======== Listed records

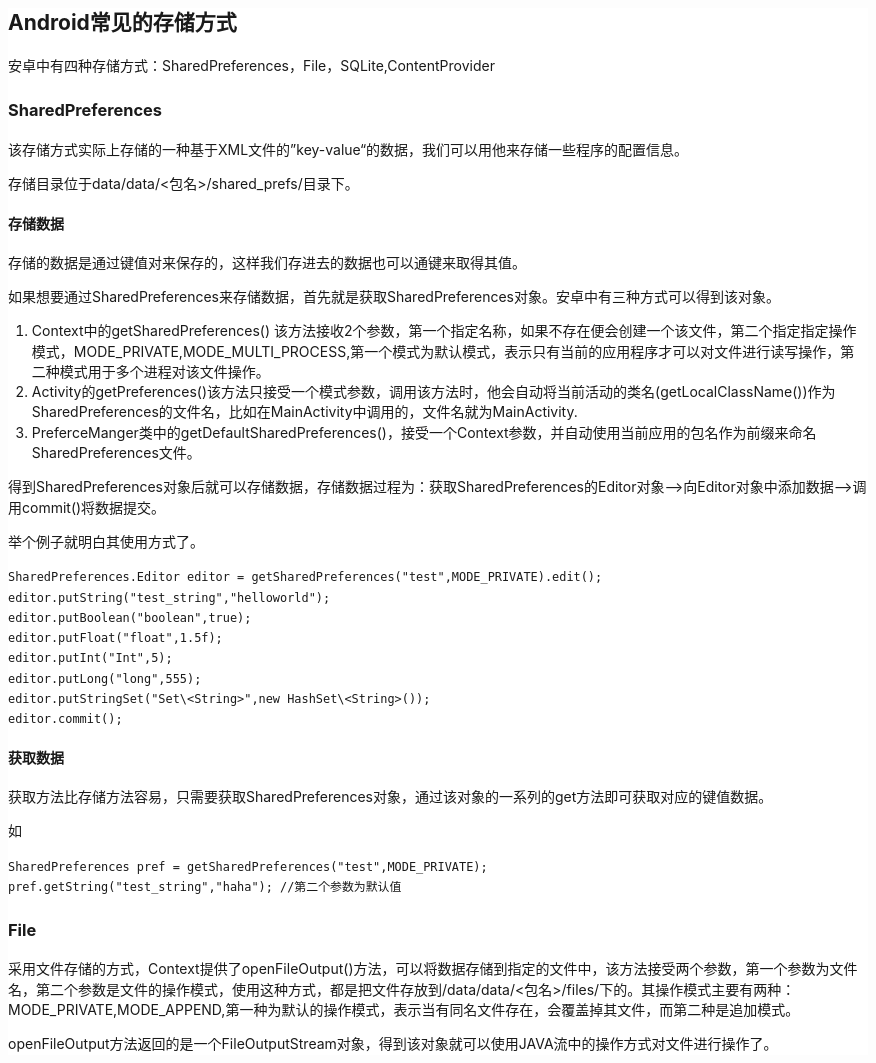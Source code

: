 ## Android常见的存储方式

安卓中有四种存储方式：SharedPreferences，File，SQLite,ContentProvider

### SharedPreferences

该存储方式实际上存储的一种基于XML文件的”key-value“的数据，我们可以用他来存储一些程序的配置信息。

存储目录位于data/data/<包名>/shared_prefs/目录下。

#### 存储数据

存储的数据是通过键值对来保存的，这样我们存进去的数据也可以通键来取得其值。

如果想要通过SharedPreferences来存储数据，首先就是获取SharedPreferences对象。安卓中有三种方式可以得到该对象。

1. Context中的getSharedPreferences()
该方法接收2个参数，第一个指定名称，如果不存在便会创建一个该文件，第二个指定指定操作模式，MODE_PRIVATE,MODE_MULTI_PROCESS,第一个模式为默认模式，表示只有当前的应用程序才可以对文件进行读写操作，第二种模式用于多个进程对该文件操作。
2. Activity的getPreferences()该方法只接受一个模式参数，调用该方法时，他会自动将当前活动的类名(getLocalClassName())作为SharedPreferences的文件名，比如在MainActivity中调用的，文件名就为MainActivity.
3. PreferceManger类中的getDefaultSharedPreferences()，接受一个Context参数，并自动使用当前应用的包名作为前缀来命名SharedPreferences文件。

得到SharedPreferences对象后就可以存储数据，存储数据过程为：获取SharedPreferences的Editor对象–>向Editor对象中添加数据–>调用commit()将数据提交。

举个例子就明白其使用方式了。

```
SharedPreferences.Editor editor = getSharedPreferences("test",MODE_PRIVATE).edit();
editor.putString("test_string","helloworld");
editor.putBoolean("boolean",true);
editor.putFloat("float",1.5f);
editor.putInt("Int",5);
editor.putLong("long",555);
editor.putStringSet("Set\<String>",new HashSet\<String>());
editor.commit();
```
#### 获取数据

获取方法比存储方法容易，只需要获取SharedPreferences对象，通过该对象的一系列的get方法即可获取对应的键值数据。

如

```
SharedPreferences pref = getSharedPreferences("test",MODE_PRIVATE);
pref.getString("test_string","haha"); //第二个参数为默认值
```
### File

采用文件存储的方式，Context提供了openFileOutput()方法，可以将数据存储到指定的文件中，该方法接受两个参数，第一个参数为文件名，第二个参数是文件的操作模式，使用这种方式，都是把文件存放到/data/data/<包名>/files/下的。其操作模式主要有两种：MODE_PRIVATE,MODE_APPEND,第一种为默认的操作模式，表示当有同名文件存在，会覆盖掉其文件，而第二种是追加模式。

openFileOutput方法返回的是一个FileOutputStream对象，得到该对象就可以使用JAVA流中的操作方式对文件进行操作了。
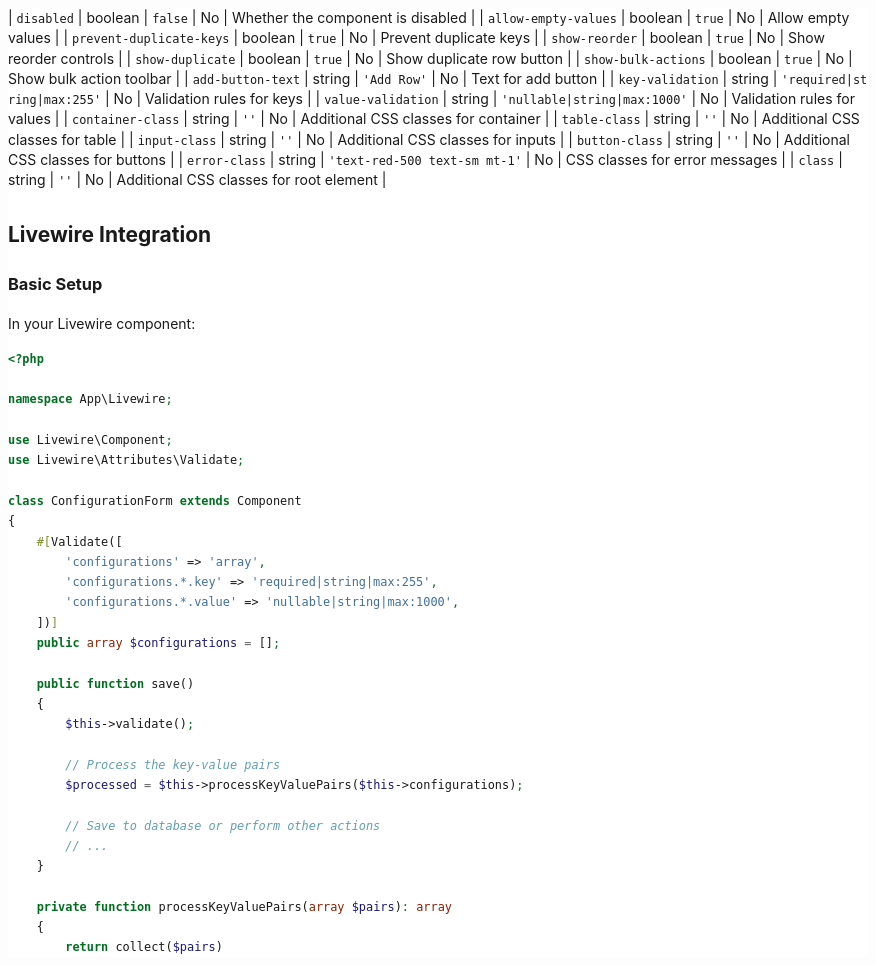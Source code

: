 | `disabled` | boolean | `false` | No | Whether the component is disabled |
| `allow-empty-values` | boolean | `true` | No | Allow empty values |
| `prevent-duplicate-keys` | boolean | `true` | No | Prevent duplicate keys |
| `show-reorder` | boolean | `true` | No | Show reorder controls |
| `show-duplicate` | boolean | `true` | No | Show duplicate row button |
| `show-bulk-actions` | boolean | `true` | No | Show bulk action toolbar |
| `add-button-text` | string | `'Add Row'` | No | Text for add button |
| `key-validation` | string | `'required|string|max:255'` | No | Validation rules for keys |
| `value-validation` | string | `'nullable|string|max:1000'` | No | Validation rules for values |
| `container-class` | string | `''` | No | Additional CSS classes for container |
| `table-class` | string | `''` | No | Additional CSS classes for table |
| `input-class` | string | `''` | No | Additional CSS classes for inputs |
| `button-class` | string | `''` | No | Additional CSS classes for buttons |
| `error-class` | string | `'text-red-500 text-sm mt-1'` | No | CSS classes for error messages |
| `class` | string | `''` | No | Additional CSS classes for root element |

## Livewire Integration

### Basic Setup

In your Livewire component:

```php
<?php

namespace App\Livewire;

use Livewire\Component;
use Livewire\Attributes\Validate;

class ConfigurationForm extends Component
{
    #[Validate([
        'configurations' => 'array',
        'configurations.*.key' => 'required|string|max:255',
        'configurations.*.value' => 'nullable|string|max:1000',
    ])]
    public array $configurations = [];

    public function save()
    {
        $this->validate();
        
        // Process the key-value pairs
        $processed = $this->processKeyValuePairs($this->configurations);
        
        // Save to database or perform other actions
        // ...
    }

    private function processKeyValuePairs(array $pairs): array
    {
        return collect($pairs)
```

================

Assignment:
The line containing "1. Context中的getSharedPreferences()" marks the end: copy exactly every line from the start of the records up to and including it, leaving out the pictures.

Expected answer:
Source code

: ## Android常见的存储方式

安卓中有四种存储方式：SharedPreferences，File，SQLite,ContentProvider

### SharedPreferences

该存储方式实际上存储的一种基于XML文件的”key-value“的数据，我们可以用他来存储一些程序的配置信息。

存储目录位于data/data/<包名>/shared_prefs/目录下。

#### 存储数据

存储的数据是通过键值对来保存的，这样我们存进去的数据也可以通键来取得其值。

如果想要通过SharedPreferences来存储数据，首先就是获取SharedPreferences对象。安卓中有三种方式可以得到该对象。

1. Context中的getSharedPreferences()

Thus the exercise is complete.